How soon can we run this guy on a national ticket?

Sunday, May 23, 2010

Streetcar Named Expire

Cincinnati has demonstrated some sense.

Two thirds of those polled by our local newspaper voice disapproval of plans to spend gazillions for a streetcar that will carry inebriated UC students to a wider variety of bars than they can presently reach on foot.

Cincinnati's public transportation problem is not that it lacks public transportation modes. It's that it lacks the density of population and concentration of jobs to support a robust public transportation network.

And for a city that, like most, can't afford the princely and princessly pensions it promised to its civil servants, spending large numbers of dollars for that most inflexible of public transportation modes hardly seems timely.

Saturday, May 22, 2010

The Saving Grace in the War on Terror

Fox News reports that a key al Qaida figure has blown himself up "messing with a bomb." This comes after the various comical failures of plots to destroy airliners, Manhattan tourists and such.

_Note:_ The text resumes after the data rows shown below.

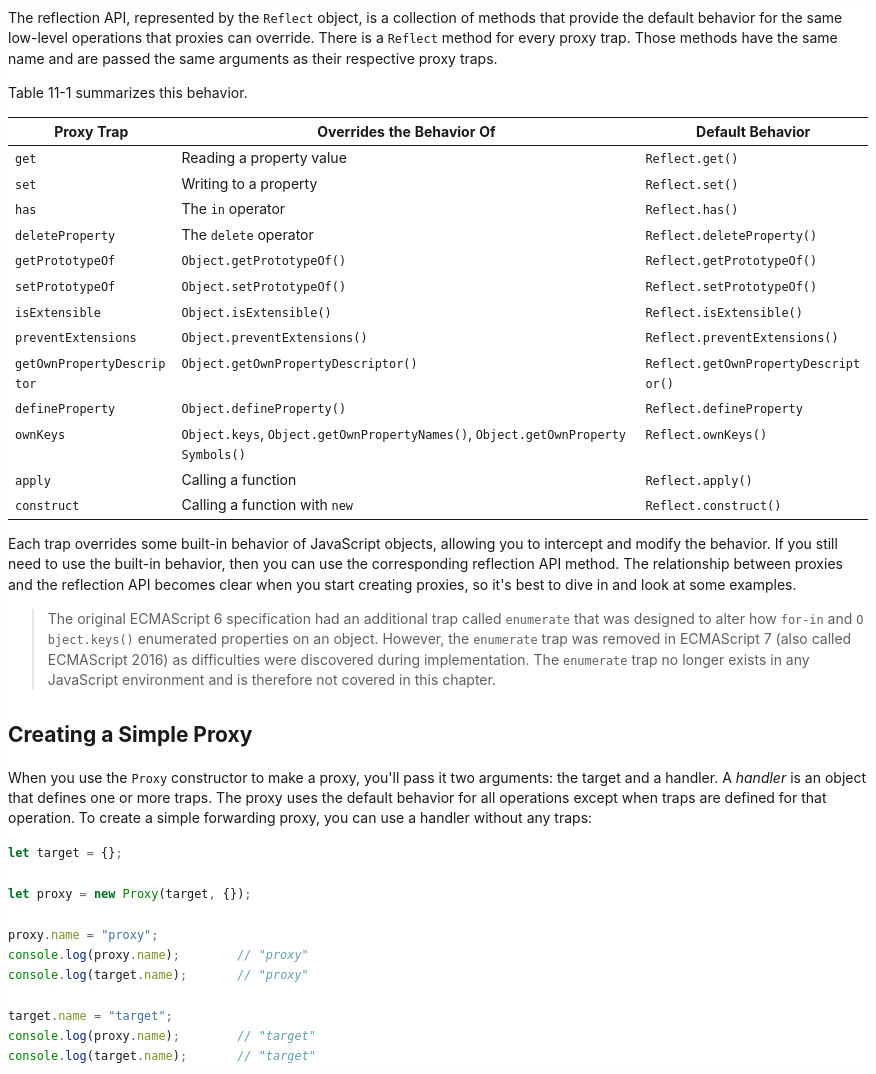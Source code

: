 The reflection API, represented by the `Reflect` object, is a collection of methods that provide the default behavior for the same low-level operations that proxies can override. There is a `Reflect` method for every proxy trap. Those methods have the same name and are passed the same arguments as their respective proxy traps.

Table 11-1 summarizes this behavior.



| Proxy Trap               | Overrides the Behavior Of | Default Behavior |
|--------------------------|---------------------------|------------------|
|`get`                     | Reading a property value  | `Reflect.get()` |
|`set`                     | Writing to a property     | `Reflect.set()` |
|`has`                     | The `in` operator         | `Reflect.has()` |
|`deleteProperty`          | The `delete` operator     | `Reflect.deleteProperty()` |
|`getPrototypeOf`          | `Object.getPrototypeOf()` | `Reflect.getPrototypeOf()` |
|`setPrototypeOf`          | `Object.setPrototypeOf()` | `Reflect.setPrototypeOf()` |
|`isExtensible`            | `Object.isExtensible()`   | `Reflect.isExtensible()` |
|`preventExtensions`       | `Object.preventExtensions()` | `Reflect.preventExtensions()` |
|`getOwnPropertyDescriptor`| `Object.getOwnPropertyDescriptor()` | `Reflect.getOwnPropertyDescriptor()` |
|`defineProperty`          | `Object.defineProperty()` | `Reflect.defineProperty` |
|`ownKeys`                 | `Object.keys`, `Object.getOwnPropertyNames()`, `Object.getOwnPropertySymbols()` | `Reflect.ownKeys()` |
|`apply`                   | Calling a function | `Reflect.apply()` |
|`construct`               | Calling a function with `new` | `Reflect.construct()` |

Each trap overrides some built-in behavior of JavaScript objects, allowing you to intercept and modify the behavior. If you still need to use the built-in behavior, then you can use the corresponding reflection API method. The relationship between proxies and the reflection API becomes clear when you start creating proxies, so it's best to dive in and look at some examples.

> The original ECMAScript 6 specification had an additional trap called `enumerate` that was designed to alter how `for-in` and `Object.keys()` enumerated properties on an object. However, the `enumerate` trap was removed in ECMAScript 7 (also called ECMAScript 2016) as difficulties were discovered during implementation. The `enumerate` trap no longer exists in any JavaScript environment and is therefore not covered in this chapter.

## Creating a Simple Proxy

When you use the `Proxy` constructor to make a proxy, you'll pass it two arguments: the target and a handler. A *handler* is an object that defines one or more traps. The proxy uses the default behavior for all operations except when traps are defined for that operation. To create a simple forwarding proxy, you can use a handler without any traps:

```js
let target = {};

let proxy = new Proxy(target, {});

proxy.name = "proxy";
console.log(proxy.name);        // "proxy"
console.log(target.name);       // "proxy"

target.name = "target";
console.log(proxy.name);        // "target"
console.log(target.name);       // "target"
```

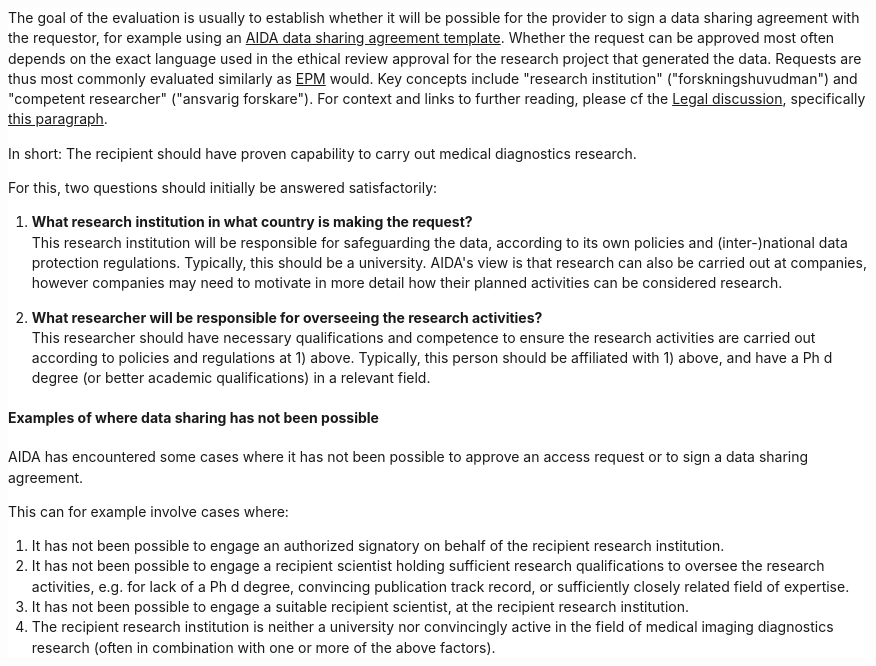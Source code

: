 The goal of the evaluation is usually to establish whether it will be possible
for the provider to sign a data sharing agreement with the requestor, for
example using an [AIDA data sharing agreement template](../templates). Whether the request can be approved most often
depends on the exact language used in the ethical review approval for the
research project that generated the data. Requests are thus most commonly
evaluated similarly as [EPM](https://etikprovningsmyndigheten.se/) would. Key concepts include "research institution"
("forskningshuvudman") and "competent researcher" ("ansvarig forskare"). For
context and links to further reading, please cf the [Legal discussion](../legal/),
specifically [this paragraph](../legal/#research-institution).

In short: The recipient should have proven capability to carry out medical
diagnostics research.

For this, two questions should initially be answered satisfactorily:

1. **What research institution in what country is making the request?**  
This research
institution will be responsible for safeguarding the data, according to its own
policies and (inter-)national data protection regulations. Typically, this
should be a university. AIDA's view is that research can also be carried out at
companies, however companies may need to motivate in more detail how their
planned activities can be considered research.

2. **What researcher will be responsible for overseeing the research activities?**  
This
researcher should have necessary qualifications and competence to ensure the
research activities are carried out according to policies and regulations at 1)
above. Typically, this person should be affiliated with 1) above, and have a Ph
d degree (or better academic qualifications) in a relevant field.

#### Examples of where data sharing has not been possible

AIDA has encountered some cases where it has not been possible to approve an
access request or to sign a data sharing agreement.

This can for example involve cases where:

1. It has not been possible to engage an authorized signatory on behalf of the
recipient research institution.
2. It has not been possible to engage a recipient scientist holding sufficient
research qualifications to oversee the research activities, e.g. for lack of a
Ph d degree, convincing publication track record, or sufficiently closely
related field of expertise.  
3. It has not been possible to engage a suitable recipient scientist, 
at the recipient research institution.
4. The recipient research institution is neither a university nor convincingly
active in the field of medical imaging diagnostics research (often in
combination with one or more of the above factors).
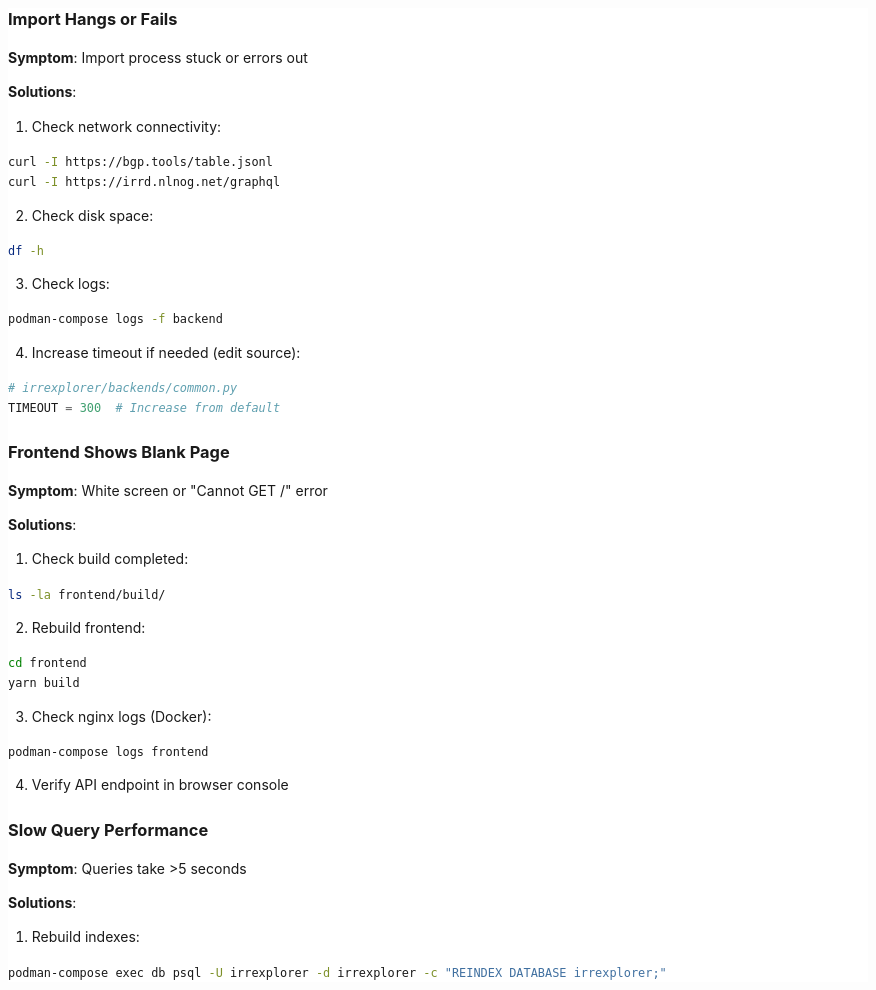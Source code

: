 ### Import Hangs or Fails

**Symptom**: Import process stuck or errors out

**Solutions**:

1. Check network connectivity:
```bash
curl -I https://bgp.tools/table.jsonl
curl -I https://irrd.nlnog.net/graphql
```

2. Check disk space:
```bash
df -h
```

3. Check logs:
```bash
podman-compose logs -f backend
```

4. Increase timeout if needed (edit source):
```python
# irrexplorer/backends/common.py
TIMEOUT = 300  # Increase from default
```

### Frontend Shows Blank Page

**Symptom**: White screen or "Cannot GET /" error

**Solutions**:

1. Check build completed:
```bash
ls -la frontend/build/
```

2. Rebuild frontend:
```bash
cd frontend
yarn build
```

3. Check nginx logs (Docker):
```bash
podman-compose logs frontend
```

4. Verify API endpoint in browser console

### Slow Query Performance

**Symptom**: Queries take >5 seconds

**Solutions**:

1. Rebuild indexes:
```bash
podman-compose exec db psql -U irrexplorer -d irrexplorer -c "REINDEX DATABASE irrexplorer;"
```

Say what you will about the competency (previous administration) or focus (present administration) of government to fight terrorism, what protects the public best from terrorism is the unshakable truth that terrorists is stupid.

Friday, May 21, 2010

Local Pundit Gets Local Airtime

In the world of local news, being available before the deadline can get you on the air.


More on Paul's Confusion

Esteemed political thinker Rand Paul says that BHO's criticism of British Petroleum sounds "really un-American."

Paul is aligned with a group that calls itself the Tea Party, honoring an event in American history in which Colonial patriots boarded a ship in Boston Harbor and threw its cargo of tea into the water, protesting the French government's imposition of taxes on its American colonies without those colonies citizens being represented in the French Parliament.

Meanwhile, the Americans and the British have always been BFFs.

We promise not make this blog's subject matter all Paul. That would be appalling. But we are hard pressed to resist making obvious jokes when the man supplies a straight line a day.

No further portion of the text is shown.